Task: Could you filter the data below down to the lines that hold the word "hspace"?

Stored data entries

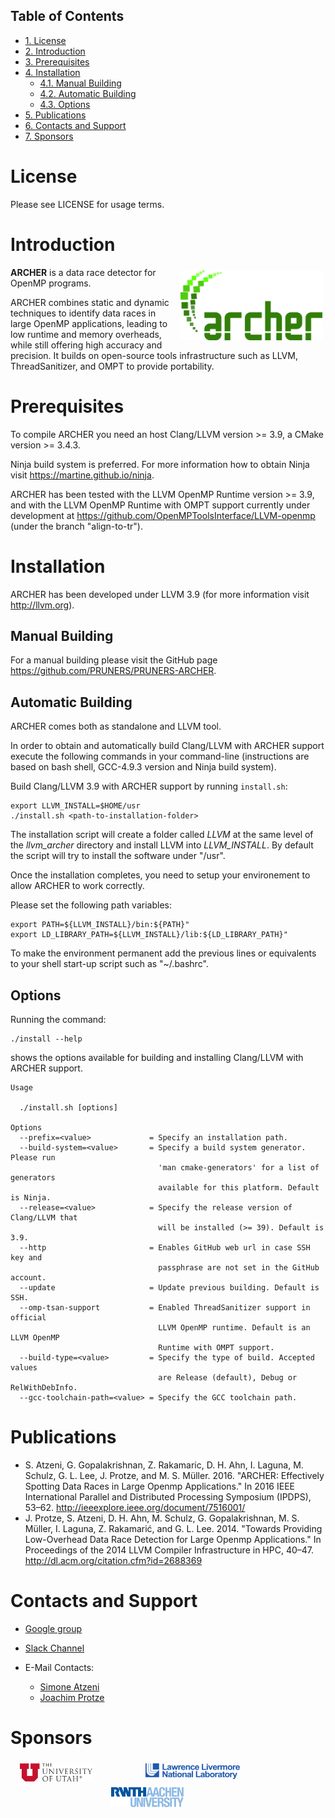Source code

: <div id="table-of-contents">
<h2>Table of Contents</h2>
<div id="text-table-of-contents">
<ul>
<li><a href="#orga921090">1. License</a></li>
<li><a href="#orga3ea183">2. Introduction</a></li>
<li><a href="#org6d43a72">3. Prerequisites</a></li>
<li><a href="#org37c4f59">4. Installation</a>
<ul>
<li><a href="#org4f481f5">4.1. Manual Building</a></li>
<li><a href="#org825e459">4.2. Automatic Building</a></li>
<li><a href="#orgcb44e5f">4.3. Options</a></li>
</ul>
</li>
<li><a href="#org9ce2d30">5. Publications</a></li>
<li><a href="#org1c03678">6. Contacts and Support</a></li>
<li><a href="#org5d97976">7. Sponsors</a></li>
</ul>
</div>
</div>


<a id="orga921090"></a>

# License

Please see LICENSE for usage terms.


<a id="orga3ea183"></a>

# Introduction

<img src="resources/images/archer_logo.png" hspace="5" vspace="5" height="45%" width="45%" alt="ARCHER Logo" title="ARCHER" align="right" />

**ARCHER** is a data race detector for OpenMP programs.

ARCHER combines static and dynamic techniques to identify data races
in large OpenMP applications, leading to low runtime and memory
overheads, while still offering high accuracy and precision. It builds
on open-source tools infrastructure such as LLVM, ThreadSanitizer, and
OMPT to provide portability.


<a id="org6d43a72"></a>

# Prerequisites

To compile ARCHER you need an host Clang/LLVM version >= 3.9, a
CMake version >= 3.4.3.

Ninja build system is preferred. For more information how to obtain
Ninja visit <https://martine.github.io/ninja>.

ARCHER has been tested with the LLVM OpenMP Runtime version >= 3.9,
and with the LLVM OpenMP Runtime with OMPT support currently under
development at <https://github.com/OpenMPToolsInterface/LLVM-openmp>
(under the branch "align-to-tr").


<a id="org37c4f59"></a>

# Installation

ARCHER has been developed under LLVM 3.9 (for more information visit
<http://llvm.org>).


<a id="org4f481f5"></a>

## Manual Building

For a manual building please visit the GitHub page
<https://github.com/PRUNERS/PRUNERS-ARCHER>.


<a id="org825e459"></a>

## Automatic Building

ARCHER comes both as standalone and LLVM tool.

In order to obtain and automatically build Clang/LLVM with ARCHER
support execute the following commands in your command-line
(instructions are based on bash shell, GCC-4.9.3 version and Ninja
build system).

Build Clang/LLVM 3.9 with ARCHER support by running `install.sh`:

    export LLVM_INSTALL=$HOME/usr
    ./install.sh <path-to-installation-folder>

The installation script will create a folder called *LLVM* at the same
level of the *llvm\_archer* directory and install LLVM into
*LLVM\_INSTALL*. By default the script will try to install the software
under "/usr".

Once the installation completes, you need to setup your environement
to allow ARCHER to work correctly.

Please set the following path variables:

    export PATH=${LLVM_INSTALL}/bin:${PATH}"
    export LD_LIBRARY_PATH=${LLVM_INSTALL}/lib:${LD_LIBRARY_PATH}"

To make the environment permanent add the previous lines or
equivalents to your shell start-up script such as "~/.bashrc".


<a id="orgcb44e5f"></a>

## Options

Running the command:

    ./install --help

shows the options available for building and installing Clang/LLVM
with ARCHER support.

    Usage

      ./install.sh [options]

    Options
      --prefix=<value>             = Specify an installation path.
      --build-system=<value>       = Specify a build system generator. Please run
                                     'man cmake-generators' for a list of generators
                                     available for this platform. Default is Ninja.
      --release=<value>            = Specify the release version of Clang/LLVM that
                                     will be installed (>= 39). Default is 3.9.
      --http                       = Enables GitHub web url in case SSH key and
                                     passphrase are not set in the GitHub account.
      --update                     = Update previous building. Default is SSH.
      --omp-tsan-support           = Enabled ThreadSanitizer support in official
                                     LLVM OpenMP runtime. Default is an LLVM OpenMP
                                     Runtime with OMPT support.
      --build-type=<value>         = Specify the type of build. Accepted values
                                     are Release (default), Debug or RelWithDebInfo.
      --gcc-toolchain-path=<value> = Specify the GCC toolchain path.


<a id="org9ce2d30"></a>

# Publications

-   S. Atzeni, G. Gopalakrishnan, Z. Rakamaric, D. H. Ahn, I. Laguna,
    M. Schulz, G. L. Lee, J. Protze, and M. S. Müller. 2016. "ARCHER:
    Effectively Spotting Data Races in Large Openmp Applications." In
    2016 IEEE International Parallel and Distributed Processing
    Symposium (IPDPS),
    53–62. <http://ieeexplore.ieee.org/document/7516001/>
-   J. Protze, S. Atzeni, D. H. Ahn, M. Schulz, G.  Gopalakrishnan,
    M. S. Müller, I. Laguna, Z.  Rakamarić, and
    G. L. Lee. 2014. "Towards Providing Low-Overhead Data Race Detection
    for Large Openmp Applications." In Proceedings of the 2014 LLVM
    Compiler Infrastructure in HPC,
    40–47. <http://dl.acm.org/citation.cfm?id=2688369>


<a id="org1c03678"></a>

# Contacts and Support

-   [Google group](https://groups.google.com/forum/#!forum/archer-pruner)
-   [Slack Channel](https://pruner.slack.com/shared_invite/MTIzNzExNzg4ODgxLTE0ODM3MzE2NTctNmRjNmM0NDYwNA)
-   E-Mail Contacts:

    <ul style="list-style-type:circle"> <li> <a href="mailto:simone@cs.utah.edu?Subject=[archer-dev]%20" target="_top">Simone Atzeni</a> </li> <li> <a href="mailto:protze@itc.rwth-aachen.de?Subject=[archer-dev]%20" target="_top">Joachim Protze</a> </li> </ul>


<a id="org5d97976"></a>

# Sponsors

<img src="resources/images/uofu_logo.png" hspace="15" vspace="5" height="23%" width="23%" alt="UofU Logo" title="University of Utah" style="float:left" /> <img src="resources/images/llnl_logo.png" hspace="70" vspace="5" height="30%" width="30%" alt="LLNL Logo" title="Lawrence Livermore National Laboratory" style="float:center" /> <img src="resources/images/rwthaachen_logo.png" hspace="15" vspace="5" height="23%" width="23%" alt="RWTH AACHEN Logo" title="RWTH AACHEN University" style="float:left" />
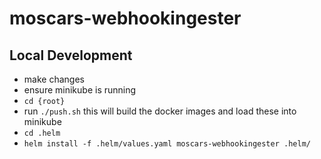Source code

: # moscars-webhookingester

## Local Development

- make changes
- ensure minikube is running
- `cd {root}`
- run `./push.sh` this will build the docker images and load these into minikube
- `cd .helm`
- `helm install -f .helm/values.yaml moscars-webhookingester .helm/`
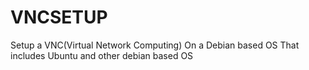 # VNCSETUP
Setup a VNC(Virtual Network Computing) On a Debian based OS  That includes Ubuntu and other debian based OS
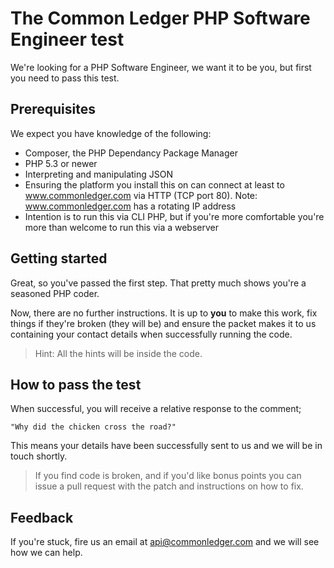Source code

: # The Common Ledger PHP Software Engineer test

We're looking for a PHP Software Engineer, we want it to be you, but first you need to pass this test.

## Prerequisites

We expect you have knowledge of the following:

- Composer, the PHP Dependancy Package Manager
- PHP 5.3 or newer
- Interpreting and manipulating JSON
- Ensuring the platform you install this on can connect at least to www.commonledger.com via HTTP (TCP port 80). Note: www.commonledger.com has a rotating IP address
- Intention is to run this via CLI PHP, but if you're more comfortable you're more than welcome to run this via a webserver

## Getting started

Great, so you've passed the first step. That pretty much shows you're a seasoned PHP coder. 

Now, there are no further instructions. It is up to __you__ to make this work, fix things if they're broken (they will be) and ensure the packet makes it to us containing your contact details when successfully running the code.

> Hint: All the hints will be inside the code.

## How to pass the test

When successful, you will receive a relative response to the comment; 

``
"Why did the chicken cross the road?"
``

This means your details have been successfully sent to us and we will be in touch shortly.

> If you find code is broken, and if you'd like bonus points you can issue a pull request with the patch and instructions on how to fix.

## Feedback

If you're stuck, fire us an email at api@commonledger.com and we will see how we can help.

Reply:
<img src="resources/images/archer_logo.png" hspace="5" vspace="5" height="45%" width="45%" alt="ARCHER Logo" title="ARCHER" align="right" />
<img src="resources/images/uofu_logo.png" hspace="15" vspace="5" height="23%" width="23%" alt="UofU Logo" title="University of Utah" style="float:left" /> <img src="resources/images/llnl_logo.png" hspace="70" vspace="5" height="30%" width="30%" alt="LLNL Logo" title="Lawrence Livermore National Laboratory" style="float:center" /> <img src="resources/images/rwthaachen_logo.png" hspace="15" vspace="5" height="23%" width="23%" alt="RWTH AACHEN Logo" title="RWTH AACHEN University" style="float:left" />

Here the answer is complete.